BEGIN Extracted material
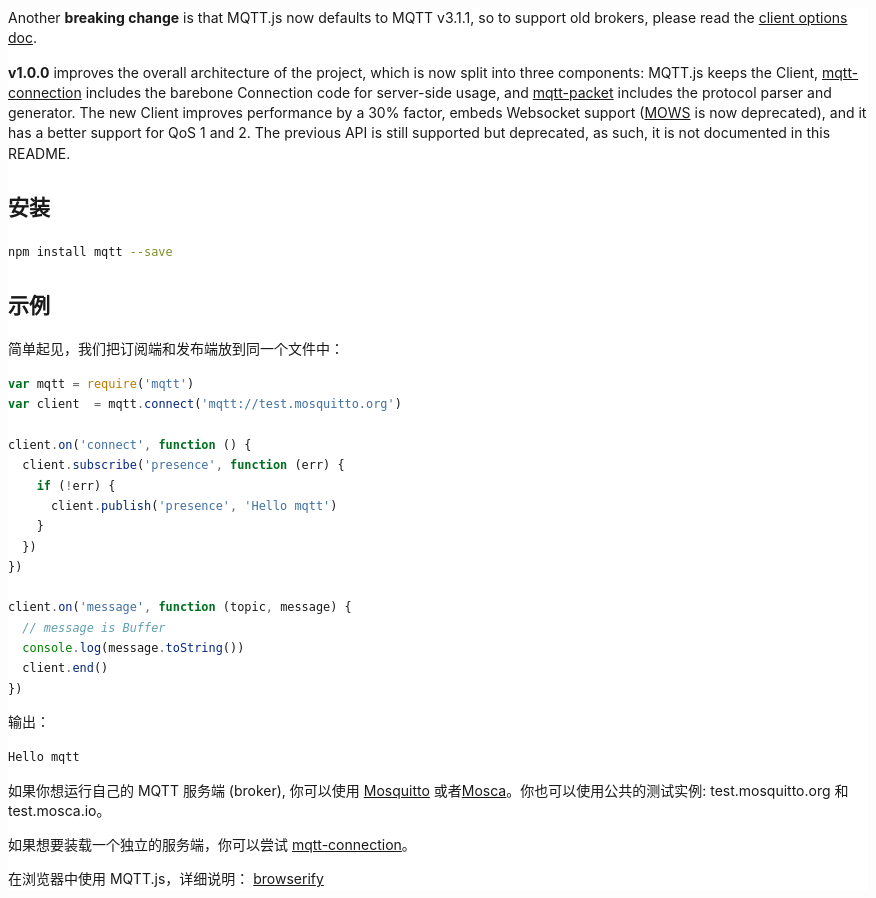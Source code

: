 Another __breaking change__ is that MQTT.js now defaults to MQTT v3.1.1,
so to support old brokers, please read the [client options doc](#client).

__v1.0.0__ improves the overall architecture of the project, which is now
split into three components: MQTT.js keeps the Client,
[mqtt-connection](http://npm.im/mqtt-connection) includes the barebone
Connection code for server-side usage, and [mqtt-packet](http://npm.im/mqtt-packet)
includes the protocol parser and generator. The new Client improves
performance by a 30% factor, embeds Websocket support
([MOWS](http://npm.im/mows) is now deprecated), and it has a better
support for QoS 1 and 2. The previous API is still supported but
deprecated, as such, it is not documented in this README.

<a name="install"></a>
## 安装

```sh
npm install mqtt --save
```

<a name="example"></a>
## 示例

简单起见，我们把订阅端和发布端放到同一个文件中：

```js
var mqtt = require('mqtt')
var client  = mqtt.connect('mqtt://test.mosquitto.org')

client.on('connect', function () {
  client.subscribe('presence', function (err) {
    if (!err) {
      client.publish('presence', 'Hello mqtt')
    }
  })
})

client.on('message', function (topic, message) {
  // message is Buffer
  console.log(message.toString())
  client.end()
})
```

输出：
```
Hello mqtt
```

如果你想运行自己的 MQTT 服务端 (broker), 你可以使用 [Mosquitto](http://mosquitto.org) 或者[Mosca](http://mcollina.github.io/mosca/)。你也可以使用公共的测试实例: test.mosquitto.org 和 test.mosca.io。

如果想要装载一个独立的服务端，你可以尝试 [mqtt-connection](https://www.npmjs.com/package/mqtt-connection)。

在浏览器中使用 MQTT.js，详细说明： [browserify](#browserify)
END Extracted material
BEGIN Extracted material
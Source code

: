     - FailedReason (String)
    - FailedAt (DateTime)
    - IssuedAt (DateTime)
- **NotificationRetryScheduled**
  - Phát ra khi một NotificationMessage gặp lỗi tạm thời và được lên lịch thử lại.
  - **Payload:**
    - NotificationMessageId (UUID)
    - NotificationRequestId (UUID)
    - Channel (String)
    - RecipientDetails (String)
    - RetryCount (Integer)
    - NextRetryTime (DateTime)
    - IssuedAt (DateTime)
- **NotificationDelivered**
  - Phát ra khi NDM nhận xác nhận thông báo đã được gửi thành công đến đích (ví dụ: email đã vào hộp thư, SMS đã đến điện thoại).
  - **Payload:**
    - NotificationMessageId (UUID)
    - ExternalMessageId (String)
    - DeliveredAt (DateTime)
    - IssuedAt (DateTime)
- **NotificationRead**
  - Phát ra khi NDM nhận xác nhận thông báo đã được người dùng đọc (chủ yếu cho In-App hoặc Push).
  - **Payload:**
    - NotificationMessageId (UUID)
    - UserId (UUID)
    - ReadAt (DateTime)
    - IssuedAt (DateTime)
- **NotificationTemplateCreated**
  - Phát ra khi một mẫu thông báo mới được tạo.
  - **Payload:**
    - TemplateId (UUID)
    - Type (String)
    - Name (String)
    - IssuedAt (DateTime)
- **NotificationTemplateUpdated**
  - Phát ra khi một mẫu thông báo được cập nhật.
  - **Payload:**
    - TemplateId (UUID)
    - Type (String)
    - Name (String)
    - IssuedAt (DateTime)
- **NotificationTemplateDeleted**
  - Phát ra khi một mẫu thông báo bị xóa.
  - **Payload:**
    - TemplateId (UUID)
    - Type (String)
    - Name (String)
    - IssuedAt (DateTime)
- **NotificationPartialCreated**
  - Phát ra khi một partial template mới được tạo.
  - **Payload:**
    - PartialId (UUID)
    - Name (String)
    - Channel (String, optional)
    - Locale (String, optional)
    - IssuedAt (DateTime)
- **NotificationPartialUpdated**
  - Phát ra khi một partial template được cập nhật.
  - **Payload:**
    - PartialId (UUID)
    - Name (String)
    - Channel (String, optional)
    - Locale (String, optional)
END Extracted material
BEGIN Extracted material
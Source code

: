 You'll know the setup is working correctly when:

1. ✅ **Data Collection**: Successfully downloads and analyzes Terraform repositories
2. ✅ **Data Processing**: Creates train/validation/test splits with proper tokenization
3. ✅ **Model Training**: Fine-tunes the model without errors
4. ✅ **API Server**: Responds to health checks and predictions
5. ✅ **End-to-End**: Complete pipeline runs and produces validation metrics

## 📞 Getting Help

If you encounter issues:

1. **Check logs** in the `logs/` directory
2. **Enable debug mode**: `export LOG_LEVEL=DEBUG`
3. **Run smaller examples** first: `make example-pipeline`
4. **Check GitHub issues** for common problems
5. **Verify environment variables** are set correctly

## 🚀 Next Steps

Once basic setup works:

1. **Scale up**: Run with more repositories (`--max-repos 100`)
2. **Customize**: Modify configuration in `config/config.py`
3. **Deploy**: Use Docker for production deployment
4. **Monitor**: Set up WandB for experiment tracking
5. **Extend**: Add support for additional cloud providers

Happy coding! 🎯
END Extracted material
• **To do**
Check each line of the entries above for the string "test", and return those that contain it.

• **Answer space**
var client  = mqtt.connect('mqtt://test.mosquitto.org')
如果你想运行自己的 MQTT 服务端 (broker), 你可以使用 [Mosquitto](http://mosquitto.org) 或者[Mosca](http://mcollina.github.io/mosca/)。你也可以使用公共的测试实例: test.mosquitto.org 和 test.mosca.io。
2. ✅ **Data Processing**: Creates train/validation/test splits with proper tokenization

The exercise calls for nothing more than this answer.